Before a PM compact can be strengthened, the binder used to lubricate the powder and hold the particles together must be removed. For zinc stearate, a common binder, compacts are heated in nitrogen or dry, rich exo gas to approximately 427°C [800°F] to boil off, collect, and condense the binder. This process requires specialized equipment that can uniformly heat the parts and keep the binder material in vapor form, then with purge gas collect the material in a condenser or trap. After debinding, the compacts, although slightly stronger, can be sintered. Here, more furnace options are available, depending on the part and production, batch or continuous.
Continuous sintering furnaces are almost always mesh belt types that can handle part loading of about 5 to 10 Lb/ft2 (24 to 49 Kg/M2) and capable of 1204°C to 1232°C (2150°F to 2250°F). A protective atmosphere is essential to prevent oxidation and carburization therefore dissociated ammonia (75% H2, 25% N2) is the gas of choice. The batch sintering option is generally vacuum furnaces. They provide a neutral atmosphere with the cooling function. Sintering is the process of making the powder particles stick to each other by solid-state diffusion. In effect, the particles form a “no seam” bond with small pours equally distributed throughout the part including at the surface.
As-sintered parts, depending on their alloy content, will have strength properties roughly 75% to 90% of their wrought counterparts. These may include parts that don’t require sliding wear properties or high strength. If additional strength is required, through- or case-hardening (carburizing) will be required. Here again there are process choices: atmosphere or vacuum. In some cases, forging is employed to increase strength; internal engine connecting rods are a classic example.

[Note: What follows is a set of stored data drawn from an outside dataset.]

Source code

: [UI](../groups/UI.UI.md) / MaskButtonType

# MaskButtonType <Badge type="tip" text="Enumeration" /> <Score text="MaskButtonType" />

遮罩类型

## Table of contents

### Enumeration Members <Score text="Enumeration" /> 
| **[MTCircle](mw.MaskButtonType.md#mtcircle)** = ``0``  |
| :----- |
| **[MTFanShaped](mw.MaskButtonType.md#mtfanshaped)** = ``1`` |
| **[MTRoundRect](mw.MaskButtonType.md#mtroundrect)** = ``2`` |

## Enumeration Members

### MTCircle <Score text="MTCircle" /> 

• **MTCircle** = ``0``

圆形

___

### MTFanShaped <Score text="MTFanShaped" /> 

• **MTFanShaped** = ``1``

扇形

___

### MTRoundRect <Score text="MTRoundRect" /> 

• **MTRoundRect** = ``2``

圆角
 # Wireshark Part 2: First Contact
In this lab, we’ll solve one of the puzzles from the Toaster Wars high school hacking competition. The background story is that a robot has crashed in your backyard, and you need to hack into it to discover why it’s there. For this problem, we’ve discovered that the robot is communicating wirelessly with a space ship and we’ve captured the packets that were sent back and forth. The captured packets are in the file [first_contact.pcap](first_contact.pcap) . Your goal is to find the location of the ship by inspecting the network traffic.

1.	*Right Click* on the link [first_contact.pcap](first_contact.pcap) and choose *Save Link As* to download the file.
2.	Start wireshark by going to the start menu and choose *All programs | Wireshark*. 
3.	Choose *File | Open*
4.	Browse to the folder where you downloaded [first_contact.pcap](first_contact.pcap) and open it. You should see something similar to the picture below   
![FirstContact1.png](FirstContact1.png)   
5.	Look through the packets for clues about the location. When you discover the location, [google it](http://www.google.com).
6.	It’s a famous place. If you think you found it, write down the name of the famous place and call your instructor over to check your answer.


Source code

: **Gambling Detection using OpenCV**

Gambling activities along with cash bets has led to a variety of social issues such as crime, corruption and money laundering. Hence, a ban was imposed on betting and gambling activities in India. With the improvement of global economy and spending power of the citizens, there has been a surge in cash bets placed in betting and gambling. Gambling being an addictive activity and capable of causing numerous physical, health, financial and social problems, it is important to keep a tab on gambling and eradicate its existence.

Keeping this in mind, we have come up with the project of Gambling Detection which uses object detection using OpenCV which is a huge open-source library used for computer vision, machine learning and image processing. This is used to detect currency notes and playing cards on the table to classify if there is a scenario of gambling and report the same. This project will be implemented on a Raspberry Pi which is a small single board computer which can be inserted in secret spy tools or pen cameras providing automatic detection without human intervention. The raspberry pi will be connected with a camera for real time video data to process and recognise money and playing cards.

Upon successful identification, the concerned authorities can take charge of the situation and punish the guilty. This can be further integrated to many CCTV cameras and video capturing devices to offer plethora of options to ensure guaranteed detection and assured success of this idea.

PM gears can be carburized and quenched with the alloy and size dictating the quenching process, oil, or in rare cases high-pressure gas quenching (HPGQ). Having said that, because PM gears have less strength, adding alloy content doesn’t increase the strength that much. Therefore, many PM gears are made from lower-grade steel and carburized, making HPGQ not applicable. The one caveat, however, is carburizing time. Even after sintering, the porosity remaining will allow a more rapid penetration of the carburizing atmosphere into the PM part. Generally speaking, depending on the final maximum sintered density, carburizing time is always faster for PM parts compared to wrought material. Very generalized, the timesavings can be ½ to ⅔ of the time for the same case depth in wrought steel. LPC (low-pressure carburizing) would seem to be a desirable process but due to the porosity variation and rapid carbon diffusion, LPC can be very difficult to control surface carbon with the pulse/boost/diffuse recipes used for wrought steels. For this reason, endo gas carburizing sees as much or more application for PM parts, due primarily to the equilibrium surface carbon reaction with the steel. In endo carburizing, however, load size or surface area can pose a challenge for initial CP control because of the very large volume of air and/or water vapor adsorbed to the infinite surface area, comprising a large load.

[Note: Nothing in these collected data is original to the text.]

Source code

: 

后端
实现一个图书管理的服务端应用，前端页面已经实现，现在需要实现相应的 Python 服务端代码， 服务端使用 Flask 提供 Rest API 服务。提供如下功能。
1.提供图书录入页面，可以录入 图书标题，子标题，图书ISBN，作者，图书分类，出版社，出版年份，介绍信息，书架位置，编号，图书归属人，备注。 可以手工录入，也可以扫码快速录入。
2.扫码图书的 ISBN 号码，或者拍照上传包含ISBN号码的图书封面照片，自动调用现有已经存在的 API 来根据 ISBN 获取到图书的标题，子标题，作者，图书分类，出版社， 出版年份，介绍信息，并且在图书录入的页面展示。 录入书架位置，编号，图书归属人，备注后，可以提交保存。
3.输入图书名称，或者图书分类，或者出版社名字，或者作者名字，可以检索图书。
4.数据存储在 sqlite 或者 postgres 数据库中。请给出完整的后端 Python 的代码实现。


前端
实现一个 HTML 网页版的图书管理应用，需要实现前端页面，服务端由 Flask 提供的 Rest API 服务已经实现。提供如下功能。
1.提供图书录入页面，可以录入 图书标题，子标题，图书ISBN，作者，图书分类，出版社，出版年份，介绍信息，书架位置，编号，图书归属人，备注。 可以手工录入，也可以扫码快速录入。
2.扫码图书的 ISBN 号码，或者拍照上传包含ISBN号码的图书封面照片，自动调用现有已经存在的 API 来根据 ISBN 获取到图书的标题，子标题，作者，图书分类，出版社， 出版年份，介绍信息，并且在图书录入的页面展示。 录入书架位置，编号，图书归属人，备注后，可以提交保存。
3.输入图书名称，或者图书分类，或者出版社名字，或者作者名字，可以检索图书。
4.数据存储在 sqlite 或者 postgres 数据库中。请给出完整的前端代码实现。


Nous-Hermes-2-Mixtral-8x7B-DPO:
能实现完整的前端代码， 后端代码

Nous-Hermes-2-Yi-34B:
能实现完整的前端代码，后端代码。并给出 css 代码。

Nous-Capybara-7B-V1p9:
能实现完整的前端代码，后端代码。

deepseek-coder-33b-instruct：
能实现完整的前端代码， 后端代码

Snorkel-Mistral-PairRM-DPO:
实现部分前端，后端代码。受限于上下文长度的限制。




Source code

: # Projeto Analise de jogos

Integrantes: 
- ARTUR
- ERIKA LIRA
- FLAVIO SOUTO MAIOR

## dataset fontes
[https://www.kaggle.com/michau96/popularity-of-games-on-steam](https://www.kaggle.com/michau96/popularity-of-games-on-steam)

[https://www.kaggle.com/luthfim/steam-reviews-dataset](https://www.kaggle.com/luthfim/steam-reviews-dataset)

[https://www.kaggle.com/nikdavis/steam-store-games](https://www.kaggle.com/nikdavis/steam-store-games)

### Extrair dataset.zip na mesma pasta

For drivetrain applications, PM gears have limited application due to their lower surface density—none are used in automotive transmissions. Timing gears however, are a more common application. A qualified exception to that rule has been the development for a densification process where the gear’s teeth are rolled or otherwise manipulated to create a near wrought density surface greatly improving its wear properties when carburized. But that, too, due to excessive manufacturing costs, cannot displace the advantages of traditional carburized wrought alloy steel gears.